Following in the footsteps of my fathers and their fathers before them, I became the fourth generation McPherson Gogin to attend St. Ignatius College Preparatory. Again, my high school experience was like many other hormonal teen girls’ high school experiences. It sucked. Acne, hormones, boys, college, SATs, musicals, proms, sporting tournaments. You name it; I went through it – with my dads’ support every step of the way.
Sarah Gogin, 24
I live in a home with two women who love each other very much. I call them my mothers. There is nothing wrong with the way they live or the way they raise their children. I have proof of this. I’ve seen it in the morning when my mothers are trying to get the three of us out the door for school. I’ve also seen it when they work together at our bakery and café as a family.
Gabrielle Benham
“having gay parents has changed [his] life for the better,” that he is “more aware,” “much more accepting,” and “more sensitive to differences in the world.
Matthew Lannon, 12
Their relationship, which started when I was 7 years old, was such an important example of what a loving, committed relationship should look like that I never thought to question it. I never knew to be embarrassed if someone looked at our family differently, or to worry if my friend coming to my Dad’s with me for the weekend would be uncomfortable. I just knew we’d have fun, watch the Golden Girls and play some board games (competitively)

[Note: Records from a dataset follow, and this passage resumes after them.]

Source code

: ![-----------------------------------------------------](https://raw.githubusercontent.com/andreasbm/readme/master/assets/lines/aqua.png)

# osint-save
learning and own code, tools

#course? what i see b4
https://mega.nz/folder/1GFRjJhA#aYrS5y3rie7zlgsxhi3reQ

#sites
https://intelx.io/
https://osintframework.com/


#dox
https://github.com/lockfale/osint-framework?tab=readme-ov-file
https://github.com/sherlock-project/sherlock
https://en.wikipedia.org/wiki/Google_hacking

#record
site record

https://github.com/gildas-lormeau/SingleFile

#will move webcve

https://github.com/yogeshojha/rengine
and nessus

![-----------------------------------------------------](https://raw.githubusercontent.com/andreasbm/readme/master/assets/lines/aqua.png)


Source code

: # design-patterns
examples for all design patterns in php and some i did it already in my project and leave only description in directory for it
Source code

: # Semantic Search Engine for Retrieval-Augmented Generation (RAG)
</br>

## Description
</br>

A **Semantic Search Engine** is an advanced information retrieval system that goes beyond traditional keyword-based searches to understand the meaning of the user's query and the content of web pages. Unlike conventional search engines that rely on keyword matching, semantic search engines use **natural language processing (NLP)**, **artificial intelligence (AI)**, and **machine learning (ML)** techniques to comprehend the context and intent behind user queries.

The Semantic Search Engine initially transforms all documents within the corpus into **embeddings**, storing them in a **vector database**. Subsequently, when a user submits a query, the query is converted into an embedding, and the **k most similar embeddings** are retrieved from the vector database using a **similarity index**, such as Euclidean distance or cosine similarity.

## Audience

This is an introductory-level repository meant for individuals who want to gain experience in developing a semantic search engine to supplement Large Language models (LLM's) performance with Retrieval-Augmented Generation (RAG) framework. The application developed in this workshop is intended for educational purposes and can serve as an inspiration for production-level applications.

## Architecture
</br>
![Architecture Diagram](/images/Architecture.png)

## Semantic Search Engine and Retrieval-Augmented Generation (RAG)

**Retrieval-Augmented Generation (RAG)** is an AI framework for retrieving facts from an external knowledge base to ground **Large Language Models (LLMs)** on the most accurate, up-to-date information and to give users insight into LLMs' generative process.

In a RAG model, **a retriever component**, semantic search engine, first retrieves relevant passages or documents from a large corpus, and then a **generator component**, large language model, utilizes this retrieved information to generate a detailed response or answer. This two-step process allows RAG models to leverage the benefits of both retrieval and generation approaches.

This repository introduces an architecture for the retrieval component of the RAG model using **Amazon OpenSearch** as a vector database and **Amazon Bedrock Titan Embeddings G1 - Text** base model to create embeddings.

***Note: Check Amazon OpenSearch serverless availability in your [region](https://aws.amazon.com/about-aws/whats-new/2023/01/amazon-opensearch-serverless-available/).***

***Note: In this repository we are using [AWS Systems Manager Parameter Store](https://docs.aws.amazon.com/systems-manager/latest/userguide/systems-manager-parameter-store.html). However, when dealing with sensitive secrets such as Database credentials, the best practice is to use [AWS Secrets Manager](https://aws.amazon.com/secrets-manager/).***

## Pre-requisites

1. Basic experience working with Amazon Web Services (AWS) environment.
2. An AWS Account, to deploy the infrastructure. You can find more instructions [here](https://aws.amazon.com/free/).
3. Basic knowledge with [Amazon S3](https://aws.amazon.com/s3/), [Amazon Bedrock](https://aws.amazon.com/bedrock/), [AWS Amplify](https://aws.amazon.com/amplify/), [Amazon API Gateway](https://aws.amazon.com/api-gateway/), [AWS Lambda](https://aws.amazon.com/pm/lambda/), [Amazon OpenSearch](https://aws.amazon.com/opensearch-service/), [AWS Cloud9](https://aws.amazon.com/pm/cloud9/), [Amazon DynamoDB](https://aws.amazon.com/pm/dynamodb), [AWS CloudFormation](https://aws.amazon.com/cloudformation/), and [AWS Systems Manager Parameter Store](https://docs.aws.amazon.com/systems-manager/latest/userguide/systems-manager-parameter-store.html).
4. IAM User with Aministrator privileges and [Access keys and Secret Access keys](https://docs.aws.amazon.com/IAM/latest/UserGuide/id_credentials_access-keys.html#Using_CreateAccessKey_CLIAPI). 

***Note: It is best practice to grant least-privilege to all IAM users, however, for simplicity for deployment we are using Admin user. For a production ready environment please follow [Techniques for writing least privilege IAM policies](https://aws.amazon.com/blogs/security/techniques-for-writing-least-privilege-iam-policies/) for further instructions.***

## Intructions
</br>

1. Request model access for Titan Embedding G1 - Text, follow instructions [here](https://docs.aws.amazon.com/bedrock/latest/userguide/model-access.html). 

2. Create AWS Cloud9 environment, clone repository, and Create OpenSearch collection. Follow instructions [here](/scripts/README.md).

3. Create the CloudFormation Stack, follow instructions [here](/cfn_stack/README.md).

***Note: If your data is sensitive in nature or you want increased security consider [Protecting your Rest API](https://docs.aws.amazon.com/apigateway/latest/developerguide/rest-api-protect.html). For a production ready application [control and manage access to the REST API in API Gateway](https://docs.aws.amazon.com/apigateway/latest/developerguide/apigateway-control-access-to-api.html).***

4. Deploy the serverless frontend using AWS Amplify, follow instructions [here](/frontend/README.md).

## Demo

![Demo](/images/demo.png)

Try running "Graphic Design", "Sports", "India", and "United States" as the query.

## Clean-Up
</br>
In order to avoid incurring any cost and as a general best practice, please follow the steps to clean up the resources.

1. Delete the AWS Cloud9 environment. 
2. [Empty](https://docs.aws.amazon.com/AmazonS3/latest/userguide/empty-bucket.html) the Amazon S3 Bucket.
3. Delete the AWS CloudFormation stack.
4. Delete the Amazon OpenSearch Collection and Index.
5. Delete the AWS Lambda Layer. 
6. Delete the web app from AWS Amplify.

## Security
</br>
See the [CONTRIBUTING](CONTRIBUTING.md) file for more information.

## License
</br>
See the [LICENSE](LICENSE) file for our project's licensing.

.....How can they tell me that my family doesn’t count? That the relationship between my two dads that I have not only learned from and cherished, but also reaped the benefits of, isn’t acknowledged on the federal level? That the love they share isn’t deserving of the same protection and laws that a man and a woman receive?
Ella Robinson
“I consider my mom’s partner my stepmom. But society does not. My school doesn’t. My doctor doesn’t. Sometimes my friend’s parents don’t either. So that leaves me in a strange position. My family doesn’t mean to other people what it means to me. I am stuck saying ‘my mom’s partner’ or ‘my mom’s girlfriend,’ when, really, I should have the right to call her ‘my stepmom.’ ”
Samuel Putnam-Ripley
How could the free society that raised me and taught me everything that I know, now deny me my other foundation, a family that is recognized and protected as such? It felt like a slap in the face from my country. I had never asked for validation, but blatant exclusion hurts.
Tsipora Prochovnick
It doesn’t bother me to tell kids my parents are gay. It does bother me to say they aren’t married. It makes me feel that our family is less than a family.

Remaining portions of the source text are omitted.